• Data for this exercise

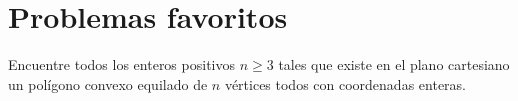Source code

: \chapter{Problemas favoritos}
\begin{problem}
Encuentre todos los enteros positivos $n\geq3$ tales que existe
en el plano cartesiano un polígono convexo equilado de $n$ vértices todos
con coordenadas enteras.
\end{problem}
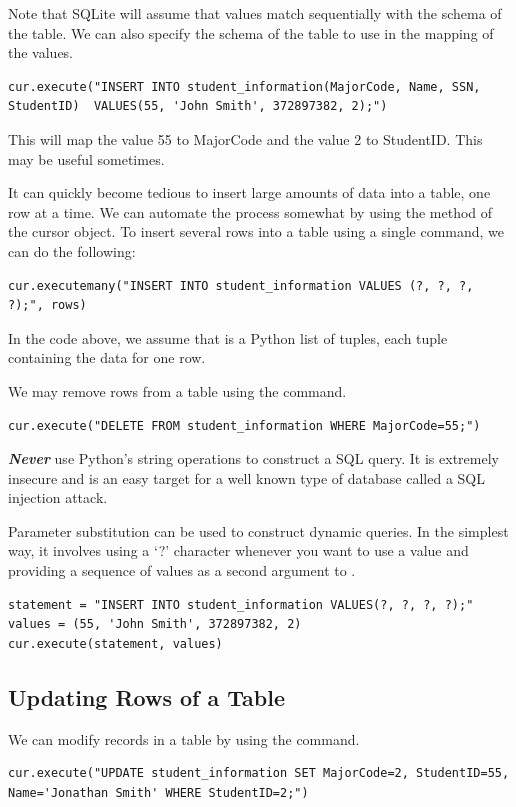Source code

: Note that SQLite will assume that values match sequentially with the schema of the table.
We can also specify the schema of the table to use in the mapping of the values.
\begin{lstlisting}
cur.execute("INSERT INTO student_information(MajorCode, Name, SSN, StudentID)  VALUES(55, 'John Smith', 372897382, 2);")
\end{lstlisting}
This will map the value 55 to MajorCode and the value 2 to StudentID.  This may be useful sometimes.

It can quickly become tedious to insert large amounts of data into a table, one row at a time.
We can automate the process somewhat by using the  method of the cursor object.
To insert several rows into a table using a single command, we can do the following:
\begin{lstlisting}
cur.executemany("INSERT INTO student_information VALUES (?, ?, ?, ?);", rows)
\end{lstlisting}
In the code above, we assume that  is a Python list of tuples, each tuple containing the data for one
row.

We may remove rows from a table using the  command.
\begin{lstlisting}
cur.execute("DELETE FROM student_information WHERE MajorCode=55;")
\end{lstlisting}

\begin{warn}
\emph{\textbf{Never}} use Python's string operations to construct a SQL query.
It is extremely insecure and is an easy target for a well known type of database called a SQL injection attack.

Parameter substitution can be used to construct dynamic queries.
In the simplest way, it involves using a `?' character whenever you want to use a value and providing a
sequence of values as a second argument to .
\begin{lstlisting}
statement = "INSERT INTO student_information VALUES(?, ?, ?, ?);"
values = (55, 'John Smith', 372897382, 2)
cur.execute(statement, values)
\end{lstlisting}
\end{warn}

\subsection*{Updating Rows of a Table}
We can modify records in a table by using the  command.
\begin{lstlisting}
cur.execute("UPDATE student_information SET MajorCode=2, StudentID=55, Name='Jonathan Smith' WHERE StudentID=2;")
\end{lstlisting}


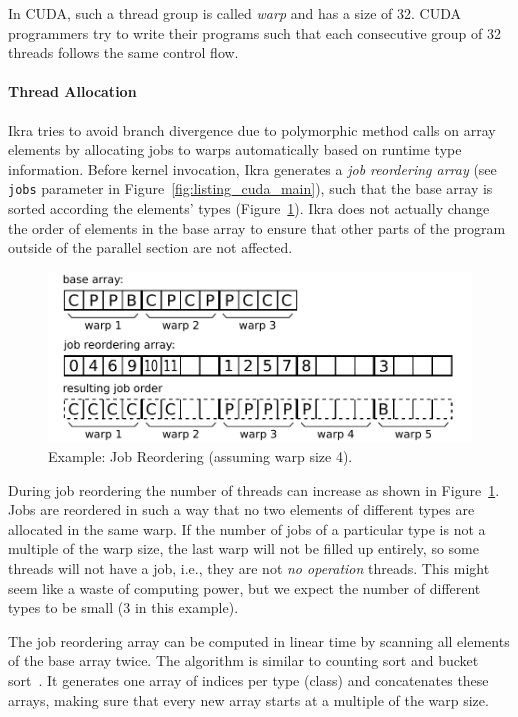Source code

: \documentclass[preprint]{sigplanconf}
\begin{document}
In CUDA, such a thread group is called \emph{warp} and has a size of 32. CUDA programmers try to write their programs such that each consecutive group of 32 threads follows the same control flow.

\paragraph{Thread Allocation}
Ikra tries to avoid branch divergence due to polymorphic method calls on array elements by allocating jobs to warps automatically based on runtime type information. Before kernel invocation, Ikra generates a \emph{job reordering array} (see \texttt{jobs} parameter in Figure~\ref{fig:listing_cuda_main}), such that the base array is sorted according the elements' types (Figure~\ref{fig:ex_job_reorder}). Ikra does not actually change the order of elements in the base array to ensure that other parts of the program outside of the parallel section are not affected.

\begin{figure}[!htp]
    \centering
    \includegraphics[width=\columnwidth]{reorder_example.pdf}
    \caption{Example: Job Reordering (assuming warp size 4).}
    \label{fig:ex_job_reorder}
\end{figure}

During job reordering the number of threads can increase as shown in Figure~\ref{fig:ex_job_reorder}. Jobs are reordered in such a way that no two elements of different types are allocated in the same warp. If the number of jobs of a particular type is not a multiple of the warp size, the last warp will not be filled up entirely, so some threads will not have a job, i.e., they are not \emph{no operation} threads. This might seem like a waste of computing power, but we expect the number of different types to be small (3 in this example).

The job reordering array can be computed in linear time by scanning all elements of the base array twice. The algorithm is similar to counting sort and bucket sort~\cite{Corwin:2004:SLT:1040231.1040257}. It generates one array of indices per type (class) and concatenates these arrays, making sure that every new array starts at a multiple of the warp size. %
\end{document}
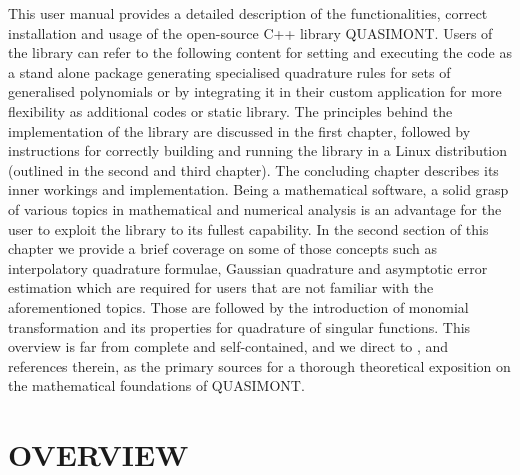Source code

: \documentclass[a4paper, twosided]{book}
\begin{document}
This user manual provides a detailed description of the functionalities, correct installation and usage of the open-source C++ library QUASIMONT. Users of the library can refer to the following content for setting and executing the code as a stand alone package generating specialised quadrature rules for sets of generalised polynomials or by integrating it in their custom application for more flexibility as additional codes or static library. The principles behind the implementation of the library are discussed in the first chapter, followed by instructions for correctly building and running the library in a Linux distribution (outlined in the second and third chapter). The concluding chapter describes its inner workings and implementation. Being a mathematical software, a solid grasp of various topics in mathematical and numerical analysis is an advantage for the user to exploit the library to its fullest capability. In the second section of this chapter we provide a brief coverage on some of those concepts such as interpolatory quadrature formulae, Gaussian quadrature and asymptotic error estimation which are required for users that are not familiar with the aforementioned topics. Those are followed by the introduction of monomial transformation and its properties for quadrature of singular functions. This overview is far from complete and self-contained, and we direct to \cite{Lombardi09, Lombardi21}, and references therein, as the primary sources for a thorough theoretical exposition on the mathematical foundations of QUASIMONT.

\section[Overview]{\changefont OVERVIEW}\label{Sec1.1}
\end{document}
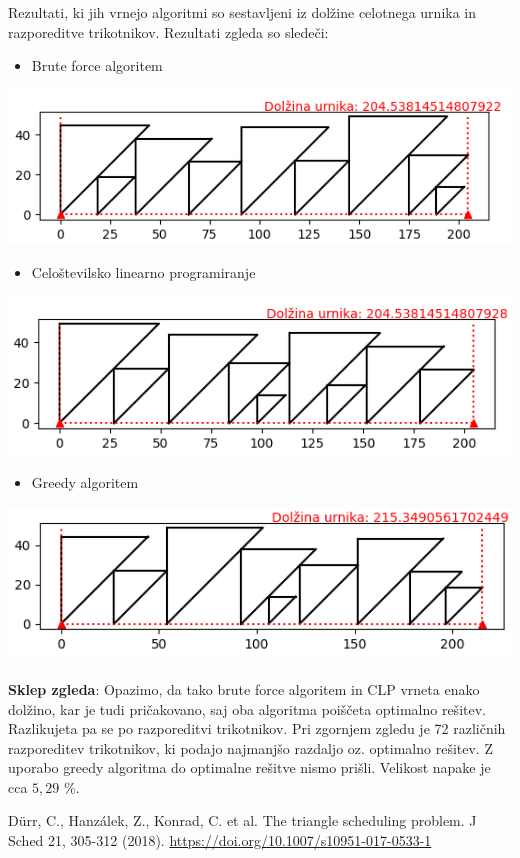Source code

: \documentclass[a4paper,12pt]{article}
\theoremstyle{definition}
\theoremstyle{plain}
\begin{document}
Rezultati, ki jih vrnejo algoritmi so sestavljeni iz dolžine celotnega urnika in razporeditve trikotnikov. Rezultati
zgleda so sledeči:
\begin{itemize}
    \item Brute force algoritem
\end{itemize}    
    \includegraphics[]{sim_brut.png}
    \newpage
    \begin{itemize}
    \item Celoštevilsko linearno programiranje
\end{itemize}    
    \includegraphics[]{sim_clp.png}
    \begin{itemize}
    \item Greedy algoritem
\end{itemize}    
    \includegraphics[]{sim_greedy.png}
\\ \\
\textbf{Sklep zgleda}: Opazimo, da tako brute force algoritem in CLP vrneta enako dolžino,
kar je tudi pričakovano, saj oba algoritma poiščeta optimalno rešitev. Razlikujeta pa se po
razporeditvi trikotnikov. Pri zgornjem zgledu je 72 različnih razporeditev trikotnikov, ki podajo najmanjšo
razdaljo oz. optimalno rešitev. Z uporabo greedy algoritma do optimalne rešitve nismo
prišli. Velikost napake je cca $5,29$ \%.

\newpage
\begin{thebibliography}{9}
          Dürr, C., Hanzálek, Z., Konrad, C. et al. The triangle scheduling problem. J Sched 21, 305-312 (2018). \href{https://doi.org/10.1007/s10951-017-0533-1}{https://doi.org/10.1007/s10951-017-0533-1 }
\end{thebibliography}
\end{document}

• Task details
Within the data above, pick out all lines holding the word "schema".

• Exercise solution
: Note that SQLite will assume that values match sequentially with the schema of the table.
We can also specify the schema of the table to use in the mapping of the values.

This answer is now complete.